1. The Act, in citation form
The legislative instrument is the Haryana Lifts and Escalators (Amendment) Act, 2020 — Haryana Act No. 27 of 2020. It amends the principal Haryana Lifts and Escalators Act, 2008.
The amendment was published in the Haryana Gazette Extra-Ordinary, Number 151-2020/Ext, dated 15 October 2020.
The full text of both the principal 2008 Act and the 2020 Amendment is available in the Sources section at the bottom of this page. We encourage readers — particularly elected representatives, RWAs, and journalists — to read the original gazette notification rather than relying on summaries (including this one).
2. What it actually requires
The amendment introduces a positive obligation on the owner of a high-rise building to install a power-backup system that can run the lift continuously during a grid outage. The statute uses the language “Lift Inverter / Emergency Rescue Device”, treating those terms as equivalent. In other words, the obligation is on the function (uninterrupted backup), not any specific brand or patented technology.
This is meaningfully different from the pre-existing requirement:
- Before 2020: Buildings had to install a standard Automatic Rescue Device (ARD) — a battery-operated system that, after a pause of typically 30 seconds or more, moves the lift to the nearest floor and opens the doors so passengers can exit.
- After the 2020 amendment: Buildings above the height threshold must install a system that supplies the lift through the power cut, with no stoppage. Passengers reach their intended floor and the lights stay on throughout.
3. ARD vs ERD — the technical distinction
The two systems address the same problem (loss of grid power) with fundamentally different architectures. The distinction matters because most building owners conflate them.
| Behaviour | Standard ARD | ERD-class backup |
|---|---|---|
| Response to outage | Lift stalls, then activates after a pause | Power supplied through the outage; lift never stops |
| Typical pause | ~30 seconds or longer | Sub-cycle (milliseconds), imperceptible |
| Cabin lights | Cut, then restored | Continuous |
| Where the lift goes | Nearest floor only; doors open and trip ends | The passenger's intended destination |
| Backup duration | Minutes; one rescue cycle | Typically 1 to 12 hours of normal operation |
ARD is mandated nationally under IS 14665 Part 3, Clause 9.5 (Bureau of Indian Standards). Haryana's 2020 amendment goes further — it mandates the ERD-class function as a separate, additional requirement.

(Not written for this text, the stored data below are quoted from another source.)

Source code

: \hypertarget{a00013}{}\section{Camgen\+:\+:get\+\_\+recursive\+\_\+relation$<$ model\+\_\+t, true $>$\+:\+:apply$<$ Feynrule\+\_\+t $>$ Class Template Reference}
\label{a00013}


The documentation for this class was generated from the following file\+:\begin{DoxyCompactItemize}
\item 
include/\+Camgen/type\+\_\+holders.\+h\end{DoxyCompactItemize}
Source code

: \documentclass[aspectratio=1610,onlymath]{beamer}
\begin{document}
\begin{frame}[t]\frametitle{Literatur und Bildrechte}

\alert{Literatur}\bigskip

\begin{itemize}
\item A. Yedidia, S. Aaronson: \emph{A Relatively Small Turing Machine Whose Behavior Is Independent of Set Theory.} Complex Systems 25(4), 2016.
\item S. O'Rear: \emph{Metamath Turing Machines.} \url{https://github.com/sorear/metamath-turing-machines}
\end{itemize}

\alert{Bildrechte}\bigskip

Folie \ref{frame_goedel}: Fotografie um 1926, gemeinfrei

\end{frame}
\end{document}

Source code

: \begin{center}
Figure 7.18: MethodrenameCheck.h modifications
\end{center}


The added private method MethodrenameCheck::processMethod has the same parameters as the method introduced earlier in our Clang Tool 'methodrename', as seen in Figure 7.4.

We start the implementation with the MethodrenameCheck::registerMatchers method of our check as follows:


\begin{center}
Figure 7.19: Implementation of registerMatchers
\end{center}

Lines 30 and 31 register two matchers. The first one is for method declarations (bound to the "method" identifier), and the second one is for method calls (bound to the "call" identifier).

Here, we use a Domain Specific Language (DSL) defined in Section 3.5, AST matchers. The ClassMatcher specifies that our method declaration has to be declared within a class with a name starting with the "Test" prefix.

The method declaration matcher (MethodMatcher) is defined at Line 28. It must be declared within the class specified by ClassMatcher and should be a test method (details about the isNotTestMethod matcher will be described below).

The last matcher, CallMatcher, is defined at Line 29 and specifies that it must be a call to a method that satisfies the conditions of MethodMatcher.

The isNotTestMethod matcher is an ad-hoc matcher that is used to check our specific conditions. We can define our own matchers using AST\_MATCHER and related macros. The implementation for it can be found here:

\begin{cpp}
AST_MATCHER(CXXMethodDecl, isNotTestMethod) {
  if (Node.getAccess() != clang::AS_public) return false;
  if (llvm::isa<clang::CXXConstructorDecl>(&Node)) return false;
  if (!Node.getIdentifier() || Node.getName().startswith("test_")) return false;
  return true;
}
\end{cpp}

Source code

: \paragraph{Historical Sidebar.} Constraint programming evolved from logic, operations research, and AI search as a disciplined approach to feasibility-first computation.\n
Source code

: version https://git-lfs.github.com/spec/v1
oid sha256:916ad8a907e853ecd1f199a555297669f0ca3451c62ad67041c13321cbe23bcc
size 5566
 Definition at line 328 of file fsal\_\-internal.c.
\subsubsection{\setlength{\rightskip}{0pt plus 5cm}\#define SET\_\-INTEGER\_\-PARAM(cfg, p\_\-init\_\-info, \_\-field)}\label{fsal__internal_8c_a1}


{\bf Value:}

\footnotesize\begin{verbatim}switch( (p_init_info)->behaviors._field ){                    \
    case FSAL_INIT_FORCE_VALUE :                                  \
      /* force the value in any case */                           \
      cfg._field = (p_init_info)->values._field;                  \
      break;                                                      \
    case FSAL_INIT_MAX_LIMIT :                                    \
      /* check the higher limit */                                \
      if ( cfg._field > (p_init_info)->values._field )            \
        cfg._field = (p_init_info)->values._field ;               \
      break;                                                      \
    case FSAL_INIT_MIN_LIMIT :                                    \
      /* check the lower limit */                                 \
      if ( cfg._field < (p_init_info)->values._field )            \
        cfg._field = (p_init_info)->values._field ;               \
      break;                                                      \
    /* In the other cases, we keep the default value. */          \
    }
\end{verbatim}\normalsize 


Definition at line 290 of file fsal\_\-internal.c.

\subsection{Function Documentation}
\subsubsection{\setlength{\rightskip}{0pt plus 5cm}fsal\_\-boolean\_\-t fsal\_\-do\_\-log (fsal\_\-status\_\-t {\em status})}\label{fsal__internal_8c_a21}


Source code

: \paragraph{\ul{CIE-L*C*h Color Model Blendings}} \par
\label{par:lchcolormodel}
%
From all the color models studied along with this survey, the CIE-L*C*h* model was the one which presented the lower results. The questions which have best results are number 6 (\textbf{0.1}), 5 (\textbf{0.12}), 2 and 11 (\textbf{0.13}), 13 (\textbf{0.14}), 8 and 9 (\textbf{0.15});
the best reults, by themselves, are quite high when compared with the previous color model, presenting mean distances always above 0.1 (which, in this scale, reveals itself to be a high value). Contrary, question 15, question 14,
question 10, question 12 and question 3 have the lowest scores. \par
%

4. Scope and the 15-metre threshold
The obligation applies to buildings above 15 metres in height. For context, that threshold typically captures any building of approximately five storeys or more — covering most modern residential societies, commercial offices, hospitals, and hotels in Haryana's urbanised districts (Gurugram, Faridabad, Panchkula).
The threshold deliberately excludes low-rise buildings where a brief stoppage is a minor inconvenience rather than a safety hazard.
5. Enforcement & gaps
Enforcement is vested in the office of the Chief Electrical Inspector, Haryana, which already has the statutory machinery for lift licensing and inspection under the 2008 principal Act. New installations cannot obtain a fresh lift permit without satisfying the ERD requirement.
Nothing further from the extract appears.